EXERCISE:
Copy all entries verbatim and keep any pictures out of the copy.

THE INPUT:
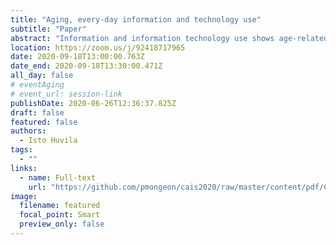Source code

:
 ```yaml
---
title: "Aging, every-day information and technology use"
subtitle: "Paper"
abstract: "Information and information technology use shows age-related patterns. This presentation outlines a approach of age-related trajectories of how information and technology use surface as challenges during the life-course of individuals based on trajectories of relative exposure to different types of information technologies and information that unfold as real options in everyday-life."
location: https://zoom.us/j/92418717965
date: 2020-09-18T13:00:00.763Z
date_end: 2020-09-18T13:30:00.471Z
all_day: false
# eventAging
# event_url: session-link
publishDate: 2020-06-26T12:36:37.825Z
draft: false
featured: false
authors:
  - Isto Huvila
tags:
  - ""
links:
  - name: Full-text
    url: "https://github.com/pmongeon/cais2020/raw/master/content/pdf/CAIS2020_paper8_Huvila.pdf"
image:
  filename: featured
  focal_point: Smart
  preview_only: false
---
```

FINISHED TASK:
Source code

:
 ```yaml
---
title: "Aging, every-day information and technology use"
subtitle: "Paper"
abstract: "Information and information technology use shows age-related patterns. This presentation outlines a approach of age-related trajectories of how information and technology use surface as challenges during the life-course of individuals based on trajectories of relative exposure to different types of information technologies and information that unfold as real options in everyday-life."
location: https://zoom.us/j/92418717965
date: 2020-09-18T13:00:00.763Z
date_end: 2020-09-18T13:30:00.471Z
all_day: false
# eventAging
# event_url: session-link
publishDate: 2020-06-26T12:36:37.825Z
draft: false
featured: false
authors:
  - Isto Huvila
tags:
  - ""
links:
  - name: Full-text
    url: "https://github.com/pmongeon/cais2020/raw/master/content/pdf/CAIS2020_paper8_Huvila.pdf"
image:
  filename: featured
  focal_point: Smart
  preview_only: false
---
```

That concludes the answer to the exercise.